__YOUR ASSIGNMENT__. I need the number of lines in the following entries that hold the word "points", and no other text.

__RAW DATA__.
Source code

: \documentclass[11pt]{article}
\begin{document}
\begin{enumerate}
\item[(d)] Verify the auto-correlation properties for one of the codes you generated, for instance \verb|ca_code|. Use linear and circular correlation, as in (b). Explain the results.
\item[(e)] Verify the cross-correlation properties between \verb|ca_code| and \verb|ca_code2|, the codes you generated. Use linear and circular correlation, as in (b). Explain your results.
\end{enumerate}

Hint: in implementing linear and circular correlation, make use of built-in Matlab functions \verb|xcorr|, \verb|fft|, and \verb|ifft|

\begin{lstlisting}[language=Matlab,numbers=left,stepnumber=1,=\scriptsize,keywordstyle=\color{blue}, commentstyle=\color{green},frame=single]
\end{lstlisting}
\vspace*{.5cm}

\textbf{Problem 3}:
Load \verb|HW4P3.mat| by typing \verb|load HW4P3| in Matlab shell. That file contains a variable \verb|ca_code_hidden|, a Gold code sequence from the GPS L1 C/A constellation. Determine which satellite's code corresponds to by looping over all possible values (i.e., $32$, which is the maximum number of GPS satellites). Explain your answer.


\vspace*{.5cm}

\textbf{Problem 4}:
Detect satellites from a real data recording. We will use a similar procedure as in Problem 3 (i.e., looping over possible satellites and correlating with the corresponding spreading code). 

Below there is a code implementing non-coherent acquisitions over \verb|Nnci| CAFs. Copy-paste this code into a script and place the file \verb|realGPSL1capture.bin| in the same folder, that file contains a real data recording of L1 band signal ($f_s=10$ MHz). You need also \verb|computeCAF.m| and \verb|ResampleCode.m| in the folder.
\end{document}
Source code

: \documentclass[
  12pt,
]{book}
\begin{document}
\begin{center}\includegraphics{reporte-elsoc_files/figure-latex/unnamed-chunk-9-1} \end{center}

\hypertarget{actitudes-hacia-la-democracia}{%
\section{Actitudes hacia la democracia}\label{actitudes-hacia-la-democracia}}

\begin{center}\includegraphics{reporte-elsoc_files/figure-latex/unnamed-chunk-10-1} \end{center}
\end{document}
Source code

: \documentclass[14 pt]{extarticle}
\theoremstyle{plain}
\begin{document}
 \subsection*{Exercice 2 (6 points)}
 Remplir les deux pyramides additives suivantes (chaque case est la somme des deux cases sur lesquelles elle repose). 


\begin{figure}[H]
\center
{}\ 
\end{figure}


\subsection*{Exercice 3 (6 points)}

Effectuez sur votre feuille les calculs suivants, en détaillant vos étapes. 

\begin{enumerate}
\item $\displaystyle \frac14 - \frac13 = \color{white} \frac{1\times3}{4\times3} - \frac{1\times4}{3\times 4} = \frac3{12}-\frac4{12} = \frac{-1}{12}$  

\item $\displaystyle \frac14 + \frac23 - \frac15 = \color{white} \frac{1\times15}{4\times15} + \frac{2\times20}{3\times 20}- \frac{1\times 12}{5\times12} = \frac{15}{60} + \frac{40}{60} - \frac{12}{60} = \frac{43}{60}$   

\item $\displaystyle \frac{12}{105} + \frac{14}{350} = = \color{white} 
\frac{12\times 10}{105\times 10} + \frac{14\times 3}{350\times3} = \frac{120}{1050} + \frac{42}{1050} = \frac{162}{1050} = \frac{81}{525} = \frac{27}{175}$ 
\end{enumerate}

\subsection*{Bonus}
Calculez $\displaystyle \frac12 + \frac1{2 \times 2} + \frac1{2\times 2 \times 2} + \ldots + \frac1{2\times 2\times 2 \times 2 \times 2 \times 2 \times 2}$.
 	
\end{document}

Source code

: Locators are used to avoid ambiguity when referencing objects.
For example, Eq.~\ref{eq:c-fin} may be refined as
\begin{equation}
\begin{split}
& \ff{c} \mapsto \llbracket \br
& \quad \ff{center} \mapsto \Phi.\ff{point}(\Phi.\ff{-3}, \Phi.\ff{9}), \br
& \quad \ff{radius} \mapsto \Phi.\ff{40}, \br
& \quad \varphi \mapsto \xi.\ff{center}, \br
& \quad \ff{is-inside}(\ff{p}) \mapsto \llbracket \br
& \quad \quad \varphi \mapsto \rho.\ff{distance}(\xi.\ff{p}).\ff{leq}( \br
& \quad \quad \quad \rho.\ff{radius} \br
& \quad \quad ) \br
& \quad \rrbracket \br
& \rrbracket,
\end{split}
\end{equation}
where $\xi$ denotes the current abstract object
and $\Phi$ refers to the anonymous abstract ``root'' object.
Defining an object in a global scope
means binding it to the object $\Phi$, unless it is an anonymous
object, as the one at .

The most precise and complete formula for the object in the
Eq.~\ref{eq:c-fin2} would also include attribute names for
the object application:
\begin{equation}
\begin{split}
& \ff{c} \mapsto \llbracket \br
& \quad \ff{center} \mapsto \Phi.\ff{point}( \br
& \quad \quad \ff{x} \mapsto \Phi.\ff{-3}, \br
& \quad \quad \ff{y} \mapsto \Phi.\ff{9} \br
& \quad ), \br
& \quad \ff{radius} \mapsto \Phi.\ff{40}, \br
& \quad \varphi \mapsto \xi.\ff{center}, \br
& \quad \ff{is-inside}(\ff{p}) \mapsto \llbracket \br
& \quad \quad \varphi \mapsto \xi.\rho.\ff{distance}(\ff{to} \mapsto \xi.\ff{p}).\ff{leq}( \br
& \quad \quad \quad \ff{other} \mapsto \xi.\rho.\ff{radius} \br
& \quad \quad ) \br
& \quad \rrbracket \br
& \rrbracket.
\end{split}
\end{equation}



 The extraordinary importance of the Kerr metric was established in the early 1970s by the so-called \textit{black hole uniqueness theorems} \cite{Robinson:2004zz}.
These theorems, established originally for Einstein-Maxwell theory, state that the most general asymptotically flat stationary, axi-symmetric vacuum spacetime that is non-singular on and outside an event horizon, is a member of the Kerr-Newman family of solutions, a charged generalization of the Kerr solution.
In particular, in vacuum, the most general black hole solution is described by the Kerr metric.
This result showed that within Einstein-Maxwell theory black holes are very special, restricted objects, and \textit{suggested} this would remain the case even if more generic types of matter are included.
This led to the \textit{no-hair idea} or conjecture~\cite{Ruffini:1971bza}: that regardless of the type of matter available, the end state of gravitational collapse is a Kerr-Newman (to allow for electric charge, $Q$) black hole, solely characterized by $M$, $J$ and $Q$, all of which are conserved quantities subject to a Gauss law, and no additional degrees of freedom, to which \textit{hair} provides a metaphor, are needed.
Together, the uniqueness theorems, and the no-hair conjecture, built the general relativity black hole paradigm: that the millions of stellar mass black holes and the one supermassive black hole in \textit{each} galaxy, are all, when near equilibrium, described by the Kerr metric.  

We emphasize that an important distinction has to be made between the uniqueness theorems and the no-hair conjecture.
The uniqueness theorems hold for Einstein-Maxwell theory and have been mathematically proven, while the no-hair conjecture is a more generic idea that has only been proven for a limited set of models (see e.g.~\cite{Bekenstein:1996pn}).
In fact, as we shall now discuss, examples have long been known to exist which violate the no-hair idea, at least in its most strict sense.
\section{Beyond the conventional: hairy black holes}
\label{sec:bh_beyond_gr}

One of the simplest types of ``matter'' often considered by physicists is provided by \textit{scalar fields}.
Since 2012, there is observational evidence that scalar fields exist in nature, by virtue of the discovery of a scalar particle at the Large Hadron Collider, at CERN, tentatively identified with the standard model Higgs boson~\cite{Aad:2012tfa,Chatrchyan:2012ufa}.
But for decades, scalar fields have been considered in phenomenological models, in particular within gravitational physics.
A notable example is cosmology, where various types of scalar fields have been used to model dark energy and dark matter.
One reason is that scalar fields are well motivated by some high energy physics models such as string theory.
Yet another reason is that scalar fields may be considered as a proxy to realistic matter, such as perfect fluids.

__SOLVED EXERCISE__. 2